EXERCISE DIRECTIONS
Set down the data below from its first line to the line holding "A condescend guide", inclusive; omit all pictures.

[Document images with source code]
------

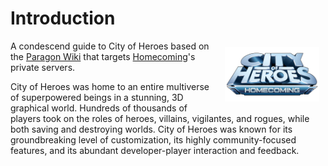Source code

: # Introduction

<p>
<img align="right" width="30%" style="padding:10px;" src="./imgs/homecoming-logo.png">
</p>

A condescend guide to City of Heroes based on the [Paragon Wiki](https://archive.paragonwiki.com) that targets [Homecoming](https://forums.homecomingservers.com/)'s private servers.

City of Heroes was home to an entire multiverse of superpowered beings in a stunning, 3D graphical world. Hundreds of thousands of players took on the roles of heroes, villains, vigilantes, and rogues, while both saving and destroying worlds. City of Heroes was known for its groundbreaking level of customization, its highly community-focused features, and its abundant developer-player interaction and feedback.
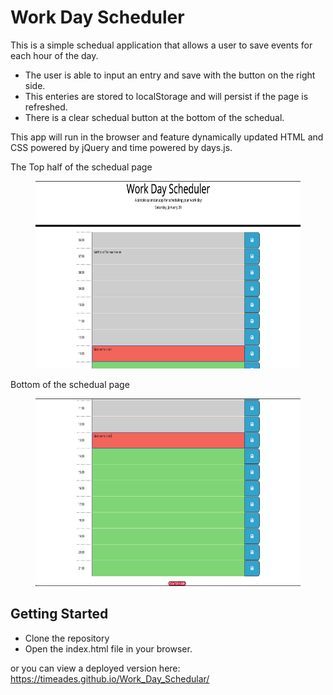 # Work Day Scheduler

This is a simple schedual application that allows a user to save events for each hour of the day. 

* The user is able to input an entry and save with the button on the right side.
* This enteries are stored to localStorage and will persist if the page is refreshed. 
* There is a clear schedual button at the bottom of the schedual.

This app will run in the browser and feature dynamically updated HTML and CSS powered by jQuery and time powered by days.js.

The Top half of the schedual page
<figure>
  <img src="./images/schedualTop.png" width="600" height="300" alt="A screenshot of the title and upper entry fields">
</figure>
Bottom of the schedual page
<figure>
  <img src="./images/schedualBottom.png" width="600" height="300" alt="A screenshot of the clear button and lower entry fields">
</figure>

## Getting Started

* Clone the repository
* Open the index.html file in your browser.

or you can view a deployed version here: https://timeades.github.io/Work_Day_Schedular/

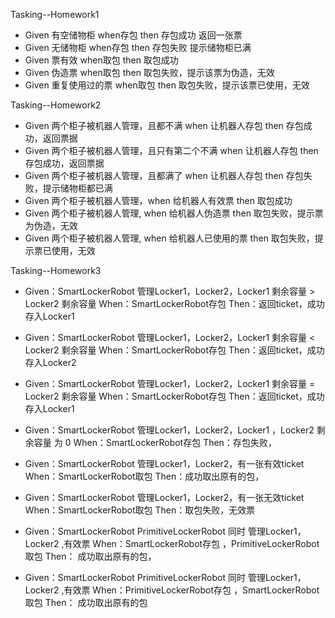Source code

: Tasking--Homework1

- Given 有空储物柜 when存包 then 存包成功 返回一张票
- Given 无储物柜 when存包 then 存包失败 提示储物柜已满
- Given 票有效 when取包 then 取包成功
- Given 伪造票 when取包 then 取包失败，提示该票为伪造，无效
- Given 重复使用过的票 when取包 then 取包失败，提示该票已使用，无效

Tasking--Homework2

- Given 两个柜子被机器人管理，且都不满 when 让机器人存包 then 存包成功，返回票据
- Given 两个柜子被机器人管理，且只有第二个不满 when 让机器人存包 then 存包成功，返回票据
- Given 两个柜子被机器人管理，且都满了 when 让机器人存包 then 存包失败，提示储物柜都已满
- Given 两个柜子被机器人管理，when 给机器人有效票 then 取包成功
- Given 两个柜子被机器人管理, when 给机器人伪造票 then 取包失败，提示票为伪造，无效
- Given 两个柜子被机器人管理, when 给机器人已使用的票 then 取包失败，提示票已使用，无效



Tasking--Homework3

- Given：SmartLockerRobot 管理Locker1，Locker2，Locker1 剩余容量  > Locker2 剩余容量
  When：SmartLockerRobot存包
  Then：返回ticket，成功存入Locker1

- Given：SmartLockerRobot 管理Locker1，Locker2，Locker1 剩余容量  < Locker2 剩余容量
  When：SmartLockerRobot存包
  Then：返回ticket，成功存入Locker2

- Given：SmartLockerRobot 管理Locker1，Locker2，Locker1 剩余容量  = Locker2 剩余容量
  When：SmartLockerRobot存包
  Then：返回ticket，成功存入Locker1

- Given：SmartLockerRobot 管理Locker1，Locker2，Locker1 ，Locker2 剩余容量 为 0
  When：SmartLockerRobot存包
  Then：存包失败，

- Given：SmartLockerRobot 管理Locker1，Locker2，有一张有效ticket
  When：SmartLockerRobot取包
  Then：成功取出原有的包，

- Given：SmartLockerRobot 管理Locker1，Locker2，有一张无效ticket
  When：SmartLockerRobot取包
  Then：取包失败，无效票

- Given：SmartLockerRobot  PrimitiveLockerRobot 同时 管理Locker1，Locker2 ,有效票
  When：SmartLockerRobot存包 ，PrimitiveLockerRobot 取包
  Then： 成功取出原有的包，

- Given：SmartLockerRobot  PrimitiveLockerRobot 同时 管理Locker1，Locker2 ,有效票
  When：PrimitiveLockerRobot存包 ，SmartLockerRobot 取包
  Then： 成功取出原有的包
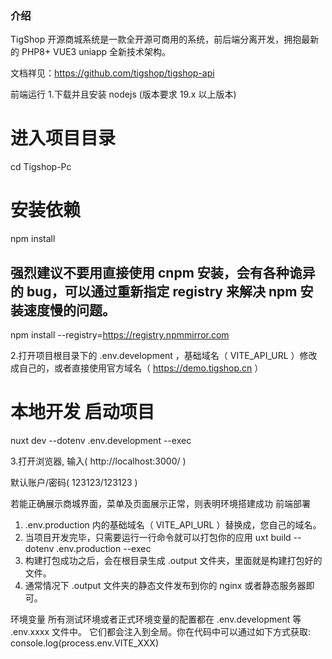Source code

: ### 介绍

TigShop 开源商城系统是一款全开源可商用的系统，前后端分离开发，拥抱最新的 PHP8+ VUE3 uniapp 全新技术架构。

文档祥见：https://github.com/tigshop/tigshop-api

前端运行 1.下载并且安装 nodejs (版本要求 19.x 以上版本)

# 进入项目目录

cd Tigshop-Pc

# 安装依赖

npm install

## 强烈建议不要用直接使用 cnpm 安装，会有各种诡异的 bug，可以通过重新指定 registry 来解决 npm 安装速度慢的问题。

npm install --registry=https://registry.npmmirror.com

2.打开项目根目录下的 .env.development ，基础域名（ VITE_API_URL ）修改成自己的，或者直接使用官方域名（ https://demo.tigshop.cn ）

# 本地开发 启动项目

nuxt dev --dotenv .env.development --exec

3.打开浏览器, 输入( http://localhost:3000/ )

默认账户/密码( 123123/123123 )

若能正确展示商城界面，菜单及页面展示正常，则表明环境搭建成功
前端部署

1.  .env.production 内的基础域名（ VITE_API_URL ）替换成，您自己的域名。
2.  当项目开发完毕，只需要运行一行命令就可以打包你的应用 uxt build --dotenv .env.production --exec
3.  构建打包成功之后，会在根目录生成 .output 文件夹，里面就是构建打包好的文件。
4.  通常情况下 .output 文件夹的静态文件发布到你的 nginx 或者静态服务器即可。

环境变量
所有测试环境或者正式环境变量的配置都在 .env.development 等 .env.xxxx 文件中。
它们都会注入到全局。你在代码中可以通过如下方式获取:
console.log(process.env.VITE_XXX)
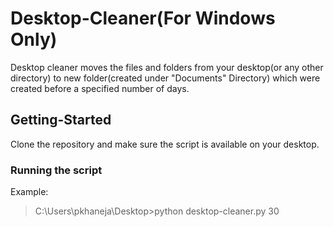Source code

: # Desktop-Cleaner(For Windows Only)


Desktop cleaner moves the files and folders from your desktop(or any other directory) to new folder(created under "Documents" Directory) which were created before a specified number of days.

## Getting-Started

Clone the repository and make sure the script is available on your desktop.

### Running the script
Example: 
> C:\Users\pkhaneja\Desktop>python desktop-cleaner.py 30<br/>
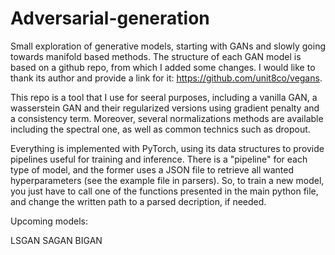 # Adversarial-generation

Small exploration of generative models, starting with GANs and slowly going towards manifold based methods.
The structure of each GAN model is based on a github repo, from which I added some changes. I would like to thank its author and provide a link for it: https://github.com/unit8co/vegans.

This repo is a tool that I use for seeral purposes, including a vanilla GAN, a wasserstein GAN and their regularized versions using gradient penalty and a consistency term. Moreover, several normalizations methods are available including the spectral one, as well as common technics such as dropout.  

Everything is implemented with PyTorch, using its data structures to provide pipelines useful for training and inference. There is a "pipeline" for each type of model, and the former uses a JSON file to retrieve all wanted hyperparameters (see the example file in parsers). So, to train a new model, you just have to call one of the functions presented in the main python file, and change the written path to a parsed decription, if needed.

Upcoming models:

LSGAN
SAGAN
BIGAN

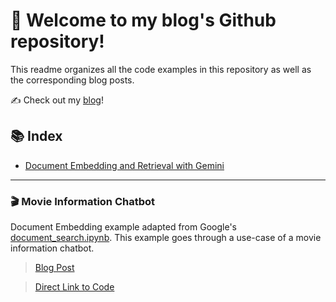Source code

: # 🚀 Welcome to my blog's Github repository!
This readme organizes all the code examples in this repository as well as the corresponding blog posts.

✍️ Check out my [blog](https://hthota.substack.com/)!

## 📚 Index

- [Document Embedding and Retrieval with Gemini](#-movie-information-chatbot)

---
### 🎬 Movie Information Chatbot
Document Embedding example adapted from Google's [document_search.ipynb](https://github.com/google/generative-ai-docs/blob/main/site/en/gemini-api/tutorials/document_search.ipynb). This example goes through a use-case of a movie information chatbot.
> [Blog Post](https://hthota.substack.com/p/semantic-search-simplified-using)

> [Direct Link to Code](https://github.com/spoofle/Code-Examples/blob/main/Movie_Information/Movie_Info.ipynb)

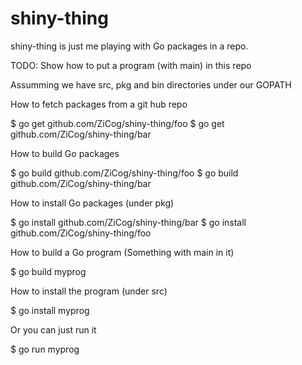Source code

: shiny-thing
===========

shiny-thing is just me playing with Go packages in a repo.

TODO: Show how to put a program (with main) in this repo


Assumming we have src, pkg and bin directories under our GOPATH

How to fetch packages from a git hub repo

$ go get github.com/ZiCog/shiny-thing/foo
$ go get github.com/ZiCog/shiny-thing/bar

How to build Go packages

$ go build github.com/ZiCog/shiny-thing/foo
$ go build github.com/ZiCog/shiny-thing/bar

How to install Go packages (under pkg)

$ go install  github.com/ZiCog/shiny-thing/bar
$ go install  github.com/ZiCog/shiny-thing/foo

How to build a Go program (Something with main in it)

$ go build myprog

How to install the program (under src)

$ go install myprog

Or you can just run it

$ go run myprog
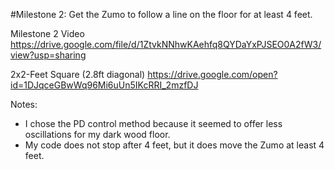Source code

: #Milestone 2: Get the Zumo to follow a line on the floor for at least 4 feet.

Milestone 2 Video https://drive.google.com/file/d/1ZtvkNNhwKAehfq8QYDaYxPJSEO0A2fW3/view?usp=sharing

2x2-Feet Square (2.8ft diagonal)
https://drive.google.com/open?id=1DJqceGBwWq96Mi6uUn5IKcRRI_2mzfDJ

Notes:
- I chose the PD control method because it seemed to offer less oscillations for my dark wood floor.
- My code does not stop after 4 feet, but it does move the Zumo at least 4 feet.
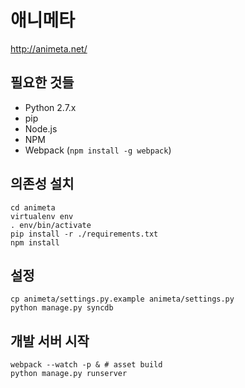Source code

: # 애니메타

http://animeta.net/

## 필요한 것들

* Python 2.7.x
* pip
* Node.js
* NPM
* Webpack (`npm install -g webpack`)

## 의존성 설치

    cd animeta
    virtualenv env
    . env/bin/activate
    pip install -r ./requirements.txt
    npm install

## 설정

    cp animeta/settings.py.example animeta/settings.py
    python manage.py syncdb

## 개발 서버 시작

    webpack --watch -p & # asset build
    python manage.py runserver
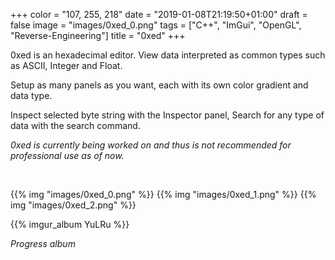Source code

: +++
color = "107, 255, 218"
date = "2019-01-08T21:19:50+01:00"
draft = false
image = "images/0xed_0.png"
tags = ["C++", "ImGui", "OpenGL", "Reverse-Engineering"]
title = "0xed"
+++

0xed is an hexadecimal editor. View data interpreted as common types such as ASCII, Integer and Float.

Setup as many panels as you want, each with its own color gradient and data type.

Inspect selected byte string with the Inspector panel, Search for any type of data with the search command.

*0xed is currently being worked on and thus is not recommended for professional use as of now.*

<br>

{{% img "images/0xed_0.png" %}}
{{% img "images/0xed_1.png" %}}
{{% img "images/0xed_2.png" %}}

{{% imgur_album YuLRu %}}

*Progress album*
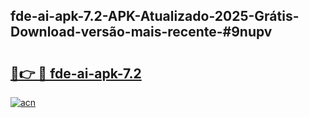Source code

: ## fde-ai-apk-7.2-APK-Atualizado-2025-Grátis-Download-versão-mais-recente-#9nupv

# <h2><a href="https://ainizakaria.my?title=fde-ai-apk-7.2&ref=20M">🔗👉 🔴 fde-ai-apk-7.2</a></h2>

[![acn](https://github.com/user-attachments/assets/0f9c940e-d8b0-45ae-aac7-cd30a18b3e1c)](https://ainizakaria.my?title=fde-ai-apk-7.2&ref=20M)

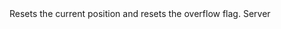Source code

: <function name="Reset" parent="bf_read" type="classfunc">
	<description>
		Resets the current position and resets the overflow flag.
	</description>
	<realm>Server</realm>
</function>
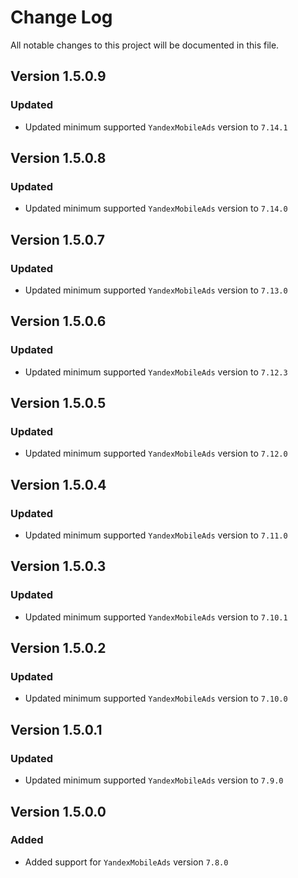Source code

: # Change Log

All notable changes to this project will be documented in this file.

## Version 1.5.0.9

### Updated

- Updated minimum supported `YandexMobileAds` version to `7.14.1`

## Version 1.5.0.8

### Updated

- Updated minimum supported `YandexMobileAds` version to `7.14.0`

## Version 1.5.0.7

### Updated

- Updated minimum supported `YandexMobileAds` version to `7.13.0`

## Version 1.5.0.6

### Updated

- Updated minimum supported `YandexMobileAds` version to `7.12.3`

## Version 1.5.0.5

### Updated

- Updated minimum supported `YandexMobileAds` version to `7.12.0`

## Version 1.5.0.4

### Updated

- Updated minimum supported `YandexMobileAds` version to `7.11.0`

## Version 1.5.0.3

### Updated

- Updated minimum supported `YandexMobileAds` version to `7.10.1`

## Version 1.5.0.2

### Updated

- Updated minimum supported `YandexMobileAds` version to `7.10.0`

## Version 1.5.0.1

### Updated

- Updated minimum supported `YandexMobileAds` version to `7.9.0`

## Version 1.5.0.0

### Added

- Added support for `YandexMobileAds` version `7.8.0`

------

WRITTEN REPLY
Source code

: # Introduction

<p>
<img align="right" width="30%" style="padding:10px;" src="./imgs/homecoming-logo.png">
</p>

A condescend guide to City of Heroes based on the [Paragon Wiki](https://archive.paragonwiki.com) that targets [Homecoming](https://forums.homecomingservers.com/)'s private servers.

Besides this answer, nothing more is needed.